В своем отношении к „галантным темам Матисс решительно расходится с такими художниками — их можно назвать светскими, — которые прилагали все силы, чтобы придать наиболее достоверный характер тому миру, который Изображали и воспевали. Светские дамы, беспечные одалиски, роскошные букеты, плоды в вазах, ковры на полу и на стенах — все это служило Матиссу лишь средством для создания произведений искусства. И в связи с этим художник довольно свободно обращался со своим предметом, поднимался над мишурой жизни и вместе с тем над своими собственными пристрастиями.

В конечном счете картины Матисса выражают готовность художника пренебрегать всеми соблазнами жизни ради высоких целей искусства. Ему приходилось много трудиться над тем, чтобы освободиться от лишнего балласта. Недаром во многих случаях он не скрывает того, что рисует вовсе не жизнь, какой ее можно подсмотреть, увидать, но всего лишь модели, которые он усаживает, как ему нужно, и одевает по своему вкусу.

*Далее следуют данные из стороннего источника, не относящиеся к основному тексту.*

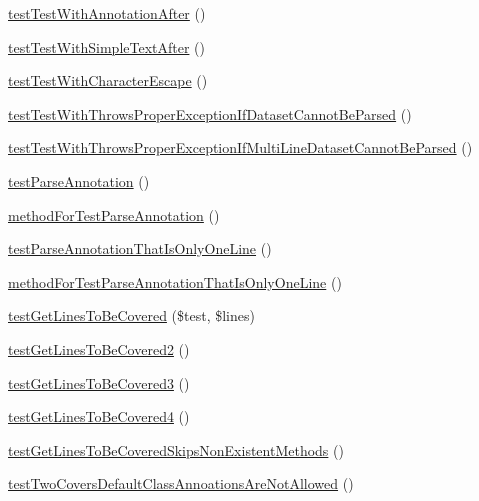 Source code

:\begin{DoxyCompactItemize}
\mbox{\hyperlink{class_util___test_test_af397d2d768e6a0b49a9c822717623264}{test\+Test\+With\+Annotation\+After}} ()
\item 
\mbox{\hyperlink{class_util___test_test_a44cd62f566cbacbf41253a3cfc3459d1}{test\+Test\+With\+Simple\+Text\+After}} ()
\item 
\mbox{\hyperlink{class_util___test_test_a678c85f623ba8a1eba87cae1f9cd2dd4}{test\+Test\+With\+Character\+Escape}} ()
\item 
\mbox{\hyperlink{class_util___test_test_a317c92f6941cecc125e4d23c218b9524}{test\+Test\+With\+Throws\+Proper\+Exception\+If\+Dataset\+Cannot\+Be\+Parsed}} ()
\item 
\mbox{\hyperlink{class_util___test_test_a8e0eeae555ec203058ee32bcd44839dd}{test\+Test\+With\+Throws\+Proper\+Exception\+If\+Multi\+Line\+Dataset\+Cannot\+Be\+Parsed}} ()
\item 
\mbox{\hyperlink{class_util___test_test_ae4d1633c1531d814194d8718e790e4d0}{test\+Parse\+Annotation}} ()
\item 
\mbox{\hyperlink{class_util___test_test_a1112af8e17acda40014140dcbef0b0ef}{method\+For\+Test\+Parse\+Annotation}} ()
\item 
\mbox{\hyperlink{class_util___test_test_a8dd8ebba0f0dd43ec0d6365ccf58383f}{test\+Parse\+Annotation\+That\+Is\+Only\+One\+Line}} ()
\item 
\mbox{\hyperlink{class_util___test_test_a7771fb65b6afc32bd239dd5542c4ec98}{method\+For\+Test\+Parse\+Annotation\+That\+Is\+Only\+One\+Line}} ()
\item 
\mbox{\hyperlink{class_util___test_test_a4ad98bffd7f7b9ed254ba179fae900a0}{test\+Get\+Lines\+To\+Be\+Covered}} (\$test, \$lines)
\item 
\mbox{\hyperlink{class_util___test_test_ad9a9a8d6ea2071eca4ded40a331d88c6}{test\+Get\+Lines\+To\+Be\+Covered2}} ()
\item 
\mbox{\hyperlink{class_util___test_test_a93876c16c0bcff06b2a64547df22f9a5}{test\+Get\+Lines\+To\+Be\+Covered3}} ()
\item 
\mbox{\hyperlink{class_util___test_test_a71cddb671efbce2319bc87bc29138823}{test\+Get\+Lines\+To\+Be\+Covered4}} ()
\item 
\mbox{\hyperlink{class_util___test_test_acb3e12d61661a0943e2fd3c7081709aa}{test\+Get\+Lines\+To\+Be\+Covered\+Skips\+Non\+Existent\+Methods}} ()
\item 
\mbox{\hyperlink{class_util___test_test_a3dbbee3d4a70c20779525bbf522b0f7f}{test\+Two\+Covers\+Default\+Class\+Annoations\+Are\+Not\+Allowed}} ()
\item 

\end{DoxyCompactItemize}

В некоторых случаях с краю картины или в зеркале виден художник за мольбертом, рисующий модель. Но он идет еще дальше. Можно сказать, что содержанием его картин становится сам процесс позирования и создания картины, факт превращения модели в красочное пятно, процесс художественного претворения жизни.

В живописном реквизите художника можно обнаружить запас предметов, которые в различных сочетаниях проходят через все его холсты (некоторые из них, отслуживши свою службу, хранятся ныне в музее его имени в Ницце). Вот эти любимые предметы Матисса:

вазочки различной формы, предназначенные для пышных букетов цветов, блюда, на которых громоздятся спелые плоды;

кресла с полосатой обивкой, очень удобные для сидения (одному старинному креслу художник посвятил отдельную картину);

стеклянный сосуд, в стенки которого тыкаются носами золотые рыбки; узорчатая балконная балюстрада, сквозь которую заманчиво виднеется уголок лазурного моря;

окно, сквозь которое приветливо выглядывает голубое небо; полосатые зеленые жалюзи, благодаря которым при солнечном свете пол превращается в подобие зебры;

ковер-дорожка, который ведет наш взор в глубь картины; ковры на стене, которые останавливают это движение.

И, конечно, рядом с этим реквизитом предметов в искусстве Матисса существует свой реквизит персонажей: среди них прежде всего изящные молодые женщины и девушки, то в пестрых халатах, то в восточных панталонах, то, наконец, обнаженные; они то лениво возлежат на тахте, то музицируют, то всматриваются в рыбок или праздно сидят, отложивши в сторону книгу.

Все эти предметы и персонажи ведут в картинах своеобразное существование. Правда, во время работы художник, по собственному признанию, верил в реальность их существования. Но в конечном счете они ему нужны были для того, чтобы создать картину и доставить ею зрителю художественное наслаждение. Способность отвлекаться от предмета была знакома еще предшественникам Матисса, но им она была ясно осознана и последовательно проводилась в искусстве.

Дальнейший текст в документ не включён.